───── Excerpted records ─────

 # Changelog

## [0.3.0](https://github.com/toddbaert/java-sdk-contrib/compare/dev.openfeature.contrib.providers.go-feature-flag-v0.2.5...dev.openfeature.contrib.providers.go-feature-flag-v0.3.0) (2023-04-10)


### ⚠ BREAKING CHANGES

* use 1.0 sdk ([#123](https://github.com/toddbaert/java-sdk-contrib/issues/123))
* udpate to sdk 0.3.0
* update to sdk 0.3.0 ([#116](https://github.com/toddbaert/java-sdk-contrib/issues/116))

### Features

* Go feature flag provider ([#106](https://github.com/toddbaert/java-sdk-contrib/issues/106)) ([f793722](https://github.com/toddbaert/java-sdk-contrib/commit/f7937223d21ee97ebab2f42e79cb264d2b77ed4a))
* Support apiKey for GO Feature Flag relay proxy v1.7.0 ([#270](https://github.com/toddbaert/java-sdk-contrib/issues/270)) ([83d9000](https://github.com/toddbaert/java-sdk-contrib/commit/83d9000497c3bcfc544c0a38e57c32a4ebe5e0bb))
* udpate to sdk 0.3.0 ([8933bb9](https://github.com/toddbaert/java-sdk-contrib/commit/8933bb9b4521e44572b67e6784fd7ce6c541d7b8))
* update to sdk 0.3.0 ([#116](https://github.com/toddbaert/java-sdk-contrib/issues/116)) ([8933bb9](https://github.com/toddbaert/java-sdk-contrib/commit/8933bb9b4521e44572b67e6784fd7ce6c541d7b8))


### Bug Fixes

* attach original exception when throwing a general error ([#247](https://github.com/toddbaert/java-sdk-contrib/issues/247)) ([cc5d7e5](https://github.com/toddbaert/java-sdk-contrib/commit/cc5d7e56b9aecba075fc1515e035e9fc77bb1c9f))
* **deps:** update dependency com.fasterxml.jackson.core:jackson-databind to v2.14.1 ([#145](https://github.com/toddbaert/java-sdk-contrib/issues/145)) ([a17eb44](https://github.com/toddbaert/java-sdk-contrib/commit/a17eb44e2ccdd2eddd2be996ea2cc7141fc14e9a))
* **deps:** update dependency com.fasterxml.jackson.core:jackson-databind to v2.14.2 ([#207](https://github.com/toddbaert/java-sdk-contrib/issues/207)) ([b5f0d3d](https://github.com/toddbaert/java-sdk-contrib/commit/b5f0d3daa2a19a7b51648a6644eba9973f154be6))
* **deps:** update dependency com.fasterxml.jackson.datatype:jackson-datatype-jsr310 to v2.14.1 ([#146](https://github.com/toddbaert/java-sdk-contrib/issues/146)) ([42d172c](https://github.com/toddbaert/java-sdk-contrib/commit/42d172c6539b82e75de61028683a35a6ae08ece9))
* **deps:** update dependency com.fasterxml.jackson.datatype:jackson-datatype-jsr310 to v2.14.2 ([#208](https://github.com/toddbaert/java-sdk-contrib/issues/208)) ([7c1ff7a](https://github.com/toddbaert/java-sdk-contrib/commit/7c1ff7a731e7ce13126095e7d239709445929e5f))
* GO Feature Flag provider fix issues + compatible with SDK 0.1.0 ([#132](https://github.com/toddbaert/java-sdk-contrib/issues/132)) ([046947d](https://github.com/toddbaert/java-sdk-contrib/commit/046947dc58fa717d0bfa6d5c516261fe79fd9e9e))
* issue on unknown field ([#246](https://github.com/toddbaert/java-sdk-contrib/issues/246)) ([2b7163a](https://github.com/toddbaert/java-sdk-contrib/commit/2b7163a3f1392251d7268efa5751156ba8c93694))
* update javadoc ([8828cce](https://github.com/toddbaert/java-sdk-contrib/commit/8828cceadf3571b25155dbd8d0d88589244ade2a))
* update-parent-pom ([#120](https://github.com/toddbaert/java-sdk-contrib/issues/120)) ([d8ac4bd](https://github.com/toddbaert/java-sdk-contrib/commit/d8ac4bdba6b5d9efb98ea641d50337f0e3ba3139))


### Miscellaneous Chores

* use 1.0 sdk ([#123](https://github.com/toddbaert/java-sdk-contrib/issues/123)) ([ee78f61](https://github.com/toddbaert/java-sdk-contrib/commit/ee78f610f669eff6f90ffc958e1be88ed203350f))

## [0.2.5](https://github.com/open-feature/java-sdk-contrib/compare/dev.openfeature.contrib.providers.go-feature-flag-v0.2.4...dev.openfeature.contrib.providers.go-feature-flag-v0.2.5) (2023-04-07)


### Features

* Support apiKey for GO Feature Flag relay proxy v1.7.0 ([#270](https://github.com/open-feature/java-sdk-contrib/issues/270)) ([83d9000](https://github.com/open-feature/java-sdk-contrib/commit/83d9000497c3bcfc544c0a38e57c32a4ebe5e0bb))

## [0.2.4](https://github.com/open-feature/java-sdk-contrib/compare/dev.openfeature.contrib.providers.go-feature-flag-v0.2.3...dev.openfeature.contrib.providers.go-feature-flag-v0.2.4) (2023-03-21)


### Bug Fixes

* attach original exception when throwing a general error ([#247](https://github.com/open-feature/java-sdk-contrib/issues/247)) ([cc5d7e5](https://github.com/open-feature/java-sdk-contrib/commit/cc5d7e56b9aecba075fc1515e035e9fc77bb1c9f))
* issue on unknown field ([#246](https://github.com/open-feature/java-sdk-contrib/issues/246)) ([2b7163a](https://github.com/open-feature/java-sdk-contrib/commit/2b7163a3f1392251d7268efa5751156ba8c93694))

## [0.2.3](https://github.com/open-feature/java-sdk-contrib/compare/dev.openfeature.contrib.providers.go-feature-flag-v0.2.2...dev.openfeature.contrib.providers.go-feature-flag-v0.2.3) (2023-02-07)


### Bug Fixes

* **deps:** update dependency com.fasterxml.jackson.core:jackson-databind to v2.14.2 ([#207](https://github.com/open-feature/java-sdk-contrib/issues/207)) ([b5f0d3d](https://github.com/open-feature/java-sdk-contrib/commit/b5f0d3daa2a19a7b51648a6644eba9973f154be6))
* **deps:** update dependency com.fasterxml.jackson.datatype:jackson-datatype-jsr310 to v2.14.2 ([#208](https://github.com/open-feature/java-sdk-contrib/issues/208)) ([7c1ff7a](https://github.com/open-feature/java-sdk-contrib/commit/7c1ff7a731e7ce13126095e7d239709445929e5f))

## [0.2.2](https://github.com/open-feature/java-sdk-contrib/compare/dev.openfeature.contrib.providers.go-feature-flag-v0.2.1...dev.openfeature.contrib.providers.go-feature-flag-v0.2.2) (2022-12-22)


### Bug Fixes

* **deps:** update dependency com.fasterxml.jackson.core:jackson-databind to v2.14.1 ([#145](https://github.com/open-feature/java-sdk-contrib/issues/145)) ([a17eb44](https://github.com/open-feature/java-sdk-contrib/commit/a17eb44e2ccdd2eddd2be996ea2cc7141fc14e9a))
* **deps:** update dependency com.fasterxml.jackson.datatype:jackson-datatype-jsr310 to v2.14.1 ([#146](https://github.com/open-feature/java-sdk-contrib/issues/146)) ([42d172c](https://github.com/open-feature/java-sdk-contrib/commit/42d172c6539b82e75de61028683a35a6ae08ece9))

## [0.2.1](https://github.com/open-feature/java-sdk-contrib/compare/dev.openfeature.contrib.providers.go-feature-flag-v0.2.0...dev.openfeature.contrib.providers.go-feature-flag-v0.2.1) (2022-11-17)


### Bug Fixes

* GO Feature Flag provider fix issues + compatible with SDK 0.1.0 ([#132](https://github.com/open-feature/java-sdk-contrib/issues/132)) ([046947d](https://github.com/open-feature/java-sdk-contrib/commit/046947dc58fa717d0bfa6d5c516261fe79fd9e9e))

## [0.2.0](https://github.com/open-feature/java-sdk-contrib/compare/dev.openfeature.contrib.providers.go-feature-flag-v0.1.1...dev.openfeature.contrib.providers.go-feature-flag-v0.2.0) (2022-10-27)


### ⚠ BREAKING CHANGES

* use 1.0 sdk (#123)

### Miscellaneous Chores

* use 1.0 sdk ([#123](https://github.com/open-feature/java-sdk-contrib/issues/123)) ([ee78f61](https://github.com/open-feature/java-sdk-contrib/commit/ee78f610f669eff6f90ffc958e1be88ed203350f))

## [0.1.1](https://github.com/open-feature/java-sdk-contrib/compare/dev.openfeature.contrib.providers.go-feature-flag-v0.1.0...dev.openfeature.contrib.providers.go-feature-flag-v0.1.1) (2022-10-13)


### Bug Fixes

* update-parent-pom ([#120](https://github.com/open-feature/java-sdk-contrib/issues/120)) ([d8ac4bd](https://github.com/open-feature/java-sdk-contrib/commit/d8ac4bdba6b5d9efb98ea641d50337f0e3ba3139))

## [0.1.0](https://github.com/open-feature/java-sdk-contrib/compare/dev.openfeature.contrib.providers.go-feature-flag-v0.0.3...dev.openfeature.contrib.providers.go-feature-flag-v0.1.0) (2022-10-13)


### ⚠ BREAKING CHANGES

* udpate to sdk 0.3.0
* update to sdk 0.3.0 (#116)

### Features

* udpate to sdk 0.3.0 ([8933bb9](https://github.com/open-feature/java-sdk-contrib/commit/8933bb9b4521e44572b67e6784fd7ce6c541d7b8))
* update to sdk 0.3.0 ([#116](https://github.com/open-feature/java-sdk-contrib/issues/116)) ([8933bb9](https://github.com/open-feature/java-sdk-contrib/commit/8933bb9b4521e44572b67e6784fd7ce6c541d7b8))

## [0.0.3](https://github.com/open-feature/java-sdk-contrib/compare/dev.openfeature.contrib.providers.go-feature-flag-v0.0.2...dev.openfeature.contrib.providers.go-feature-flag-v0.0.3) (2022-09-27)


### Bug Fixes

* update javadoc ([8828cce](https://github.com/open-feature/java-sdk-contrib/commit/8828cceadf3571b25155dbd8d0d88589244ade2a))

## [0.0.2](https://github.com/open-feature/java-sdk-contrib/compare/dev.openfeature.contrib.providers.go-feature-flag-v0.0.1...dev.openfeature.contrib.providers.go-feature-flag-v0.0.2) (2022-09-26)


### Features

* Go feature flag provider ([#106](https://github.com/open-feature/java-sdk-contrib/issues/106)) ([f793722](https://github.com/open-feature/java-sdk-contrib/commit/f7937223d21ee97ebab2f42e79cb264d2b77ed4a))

─────

Lines with the word "field": how many are there in the material? Answer with the number alone.

» Problem solution
2